Findings & Implications
Results of the study demonstrated that rate of discharge AMA increased over time, rising from 2.3% in 2003 to 3.2% in 2016. “The rate of patients leaving AMA was nearly double that of patients leaving AMA for all other causes of hospitalization,” says Dr. Chaudhary. “We also found that the most common predictors for patients who left AMA were being younger than 25 years of age, male, black, and from a lower socioeconomic status.” In addition, those with a history of depression, drug abuse, and HIV infection were more likely to be discharged AMA. Of note, the etiology of pancreatitis in these patients was more likely to be the result of alcohol use rather than biliary or other non-alcoholic causes (Table).

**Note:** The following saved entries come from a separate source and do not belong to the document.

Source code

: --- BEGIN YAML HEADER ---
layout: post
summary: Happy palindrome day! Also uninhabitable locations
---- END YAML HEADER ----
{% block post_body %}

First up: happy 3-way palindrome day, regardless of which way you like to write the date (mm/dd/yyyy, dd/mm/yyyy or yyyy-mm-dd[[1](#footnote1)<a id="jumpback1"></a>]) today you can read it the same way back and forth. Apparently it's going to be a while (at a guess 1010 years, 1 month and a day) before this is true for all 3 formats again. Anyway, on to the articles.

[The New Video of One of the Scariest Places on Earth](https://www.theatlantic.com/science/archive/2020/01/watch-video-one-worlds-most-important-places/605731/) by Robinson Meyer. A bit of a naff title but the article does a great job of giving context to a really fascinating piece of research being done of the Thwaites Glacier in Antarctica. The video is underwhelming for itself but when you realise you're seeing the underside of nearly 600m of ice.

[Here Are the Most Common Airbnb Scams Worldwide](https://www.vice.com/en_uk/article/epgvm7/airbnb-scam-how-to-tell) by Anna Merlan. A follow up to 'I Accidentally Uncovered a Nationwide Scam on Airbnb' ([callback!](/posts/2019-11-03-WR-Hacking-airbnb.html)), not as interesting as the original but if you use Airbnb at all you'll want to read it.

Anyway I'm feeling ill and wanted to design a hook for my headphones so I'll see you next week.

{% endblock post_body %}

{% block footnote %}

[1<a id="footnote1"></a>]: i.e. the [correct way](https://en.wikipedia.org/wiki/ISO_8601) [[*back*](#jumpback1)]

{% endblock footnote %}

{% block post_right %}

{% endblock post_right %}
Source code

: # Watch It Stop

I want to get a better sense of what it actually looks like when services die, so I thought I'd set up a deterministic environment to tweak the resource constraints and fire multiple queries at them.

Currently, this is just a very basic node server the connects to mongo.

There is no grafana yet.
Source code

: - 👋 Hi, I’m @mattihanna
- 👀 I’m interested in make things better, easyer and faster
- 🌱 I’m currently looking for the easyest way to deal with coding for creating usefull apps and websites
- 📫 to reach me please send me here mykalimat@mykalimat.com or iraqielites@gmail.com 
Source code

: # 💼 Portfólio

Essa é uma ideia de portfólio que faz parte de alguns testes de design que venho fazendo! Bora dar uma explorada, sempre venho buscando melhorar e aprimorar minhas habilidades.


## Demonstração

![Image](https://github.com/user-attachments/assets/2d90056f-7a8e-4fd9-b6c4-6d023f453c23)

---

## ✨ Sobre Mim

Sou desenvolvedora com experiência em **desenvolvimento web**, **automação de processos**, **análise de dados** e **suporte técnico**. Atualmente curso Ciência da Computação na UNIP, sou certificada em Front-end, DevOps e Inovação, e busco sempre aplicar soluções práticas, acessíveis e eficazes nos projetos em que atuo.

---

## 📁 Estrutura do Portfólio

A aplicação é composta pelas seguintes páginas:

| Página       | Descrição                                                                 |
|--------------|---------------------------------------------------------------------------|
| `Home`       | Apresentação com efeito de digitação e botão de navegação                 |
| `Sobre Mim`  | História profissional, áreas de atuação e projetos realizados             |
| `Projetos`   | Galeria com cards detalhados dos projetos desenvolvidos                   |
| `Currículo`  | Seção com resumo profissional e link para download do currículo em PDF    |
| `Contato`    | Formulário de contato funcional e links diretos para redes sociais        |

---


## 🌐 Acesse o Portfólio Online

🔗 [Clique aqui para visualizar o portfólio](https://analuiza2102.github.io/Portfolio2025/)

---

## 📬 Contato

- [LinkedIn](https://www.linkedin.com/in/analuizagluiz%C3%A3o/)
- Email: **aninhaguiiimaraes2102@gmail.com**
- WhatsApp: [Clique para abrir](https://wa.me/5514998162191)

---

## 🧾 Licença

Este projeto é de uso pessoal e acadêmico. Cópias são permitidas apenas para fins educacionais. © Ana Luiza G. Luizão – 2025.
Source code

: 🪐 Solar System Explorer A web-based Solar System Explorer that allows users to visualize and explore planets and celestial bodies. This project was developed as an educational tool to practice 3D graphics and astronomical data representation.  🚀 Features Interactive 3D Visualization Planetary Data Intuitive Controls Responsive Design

“Patients leaving AMA is an incredibly complicated topic to research and cannot be adequately teased out in a single study,” Dr. Chaudhary says. “That said, we know from other studies that common reasons for people leaving AMA include personal obligations, fear of financial obligations, the patient’s own assessment of improvement or lack thereof, and dissatisfaction with care. Some of these factors are out of the clinician’s control, but there are others that we can address. A good place to start is for clinicians to provide patients with frequent updates on their condition and being honest about anticipated length of stay, especially pancreatitis cases in which this can be unclear.”
In general, the topic of AMA has not been well studied, and Dr. Chaudhary says more analyses are needed on reasons for patients with pancreatitis leaving AMA. “We need to determine specific interventions that may prevent these patients from leaving AMA to potentially improve outcomes,” he says. “For example, data show that interventions for alcohol abuse in which comprehensive plans are developed with assistance from social workers, psychiatrists, and behavioral therapists can decrease rates of patients leaving AM. Implementing these types of interventions in the hospital may produce similar benefits in our care of patients with pancreatitis. By focusing our efforts to better identify those at high risk for discharge AMA, we may be able to reduce self-discharges, readmissions, hospital costs, and subsequent morbidity resulting from pancreatitis.”